Ce texte-là transmet les enseignements par essence des problèmes auxquels les jeunes sont confrontés en France aujourd’hui et que nous autres, jeunes résistants d’une autre époque, avons réussi à combattre et à vaincre.

Vous avez été secrétaire général de la CGT de 1968 à 1982, le syndicalisme reste-t-il aujourd’hui un instrument de lutte et de résistance efficace  ?

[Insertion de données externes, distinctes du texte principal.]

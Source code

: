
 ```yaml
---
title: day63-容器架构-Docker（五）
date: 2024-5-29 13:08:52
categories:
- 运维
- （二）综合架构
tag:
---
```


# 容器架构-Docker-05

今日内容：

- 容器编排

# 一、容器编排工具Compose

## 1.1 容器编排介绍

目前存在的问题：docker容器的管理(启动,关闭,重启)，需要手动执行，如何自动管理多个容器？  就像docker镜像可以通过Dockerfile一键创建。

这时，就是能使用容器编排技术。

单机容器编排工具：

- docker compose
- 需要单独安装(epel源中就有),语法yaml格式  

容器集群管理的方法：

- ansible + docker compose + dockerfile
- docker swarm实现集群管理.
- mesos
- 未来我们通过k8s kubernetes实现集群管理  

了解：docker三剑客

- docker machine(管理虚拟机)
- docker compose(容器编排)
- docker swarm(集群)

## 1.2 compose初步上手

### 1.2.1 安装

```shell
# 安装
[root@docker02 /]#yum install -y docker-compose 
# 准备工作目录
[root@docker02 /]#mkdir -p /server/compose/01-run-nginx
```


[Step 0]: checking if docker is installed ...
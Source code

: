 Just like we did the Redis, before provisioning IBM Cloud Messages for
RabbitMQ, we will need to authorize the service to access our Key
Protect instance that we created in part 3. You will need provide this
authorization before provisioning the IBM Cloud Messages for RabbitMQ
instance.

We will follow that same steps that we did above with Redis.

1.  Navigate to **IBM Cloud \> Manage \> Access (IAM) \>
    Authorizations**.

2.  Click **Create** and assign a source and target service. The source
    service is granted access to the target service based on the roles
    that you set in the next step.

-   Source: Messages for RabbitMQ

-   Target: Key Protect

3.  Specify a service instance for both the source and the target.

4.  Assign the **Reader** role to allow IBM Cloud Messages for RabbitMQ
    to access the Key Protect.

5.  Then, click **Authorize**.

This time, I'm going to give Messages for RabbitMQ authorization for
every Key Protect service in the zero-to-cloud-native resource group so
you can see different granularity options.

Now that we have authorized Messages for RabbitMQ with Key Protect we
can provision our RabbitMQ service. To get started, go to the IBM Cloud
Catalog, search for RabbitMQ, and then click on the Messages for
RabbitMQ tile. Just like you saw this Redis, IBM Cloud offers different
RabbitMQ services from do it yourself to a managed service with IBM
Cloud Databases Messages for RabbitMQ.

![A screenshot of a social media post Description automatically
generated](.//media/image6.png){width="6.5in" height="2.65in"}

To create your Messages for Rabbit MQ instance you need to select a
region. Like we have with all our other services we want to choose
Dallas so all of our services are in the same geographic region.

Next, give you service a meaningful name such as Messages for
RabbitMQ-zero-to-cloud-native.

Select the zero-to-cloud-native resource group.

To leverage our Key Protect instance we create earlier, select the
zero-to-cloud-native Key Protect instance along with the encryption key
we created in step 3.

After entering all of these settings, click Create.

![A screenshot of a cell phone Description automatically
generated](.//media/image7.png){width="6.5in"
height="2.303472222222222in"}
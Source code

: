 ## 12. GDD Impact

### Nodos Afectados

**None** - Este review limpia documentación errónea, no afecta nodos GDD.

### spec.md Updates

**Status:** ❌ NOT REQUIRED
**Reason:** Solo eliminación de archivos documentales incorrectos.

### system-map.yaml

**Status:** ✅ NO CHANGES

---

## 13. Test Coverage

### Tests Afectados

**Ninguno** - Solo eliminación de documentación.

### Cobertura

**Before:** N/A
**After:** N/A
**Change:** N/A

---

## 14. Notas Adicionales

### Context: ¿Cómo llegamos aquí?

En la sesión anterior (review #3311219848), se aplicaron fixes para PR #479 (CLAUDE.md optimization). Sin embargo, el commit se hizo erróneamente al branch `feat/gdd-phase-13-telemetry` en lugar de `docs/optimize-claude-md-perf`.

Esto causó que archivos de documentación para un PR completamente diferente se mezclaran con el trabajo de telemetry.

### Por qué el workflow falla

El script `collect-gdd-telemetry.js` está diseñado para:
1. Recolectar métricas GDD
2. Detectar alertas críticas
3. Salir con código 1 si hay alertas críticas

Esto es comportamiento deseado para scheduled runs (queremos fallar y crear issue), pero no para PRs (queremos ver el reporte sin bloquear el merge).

Georges Séguy. Je suis un syndicaliste humaniste et républicain. Et je suis de ceux qui pensent que la liberté, l’égalité et la fraternité ne peuvent 
donner leur pleine valeur sans progrès social. Cela signifie que tout ce qui va contre 
le progrès social, tout ce qui tend à revenir 
en arrière par rapport à ce que le syndicalisme a obtenu en matière de progrès social, est contraire à la liberté, l’égalité et la fraternité, et donc contraire à l’esprit républicain. Aujourd’hui, nous sommes confrontés à une expérience du syndicalisme qui ne manque pas de similitude avec les préoccupations du syndicalisme de mon époque. La réunification de la CGT en 1943 avait donné un coup 
de fouet à la Résistance. Il faut s’inspirer 
de cela et se battre dans les entreprises. Contre l’ANI (accord national interprofessionnel), 
par exemple, c’est un retour en arrière, 
c’est un recul, c’est une régression… l’austérité est une régression  ; les syndicalistes ont leur rôle à jouer pas seulement sur les revendications les plus évidentes, mais aussi sur la transformation de la société. Dès l’origine, le syndicalisme 
il y a plus de cent ans, s’est prononcé pour la fin de l’exploitation de l’homme par l’homme. C’est-à-dire contre le capitalisme. Cependant, je pense qu’aujourd’hui un changement 
de société ne pourra s’accompagner sans 
la voie politique. Les forces sociales ne suffiront pas. Aussi, le Front de gauche, qui reste 
une idée, doit-il continuer à se renforcer 
et surtout à s’unifier. La division, voilà l’ennemi intérieur de tout temps.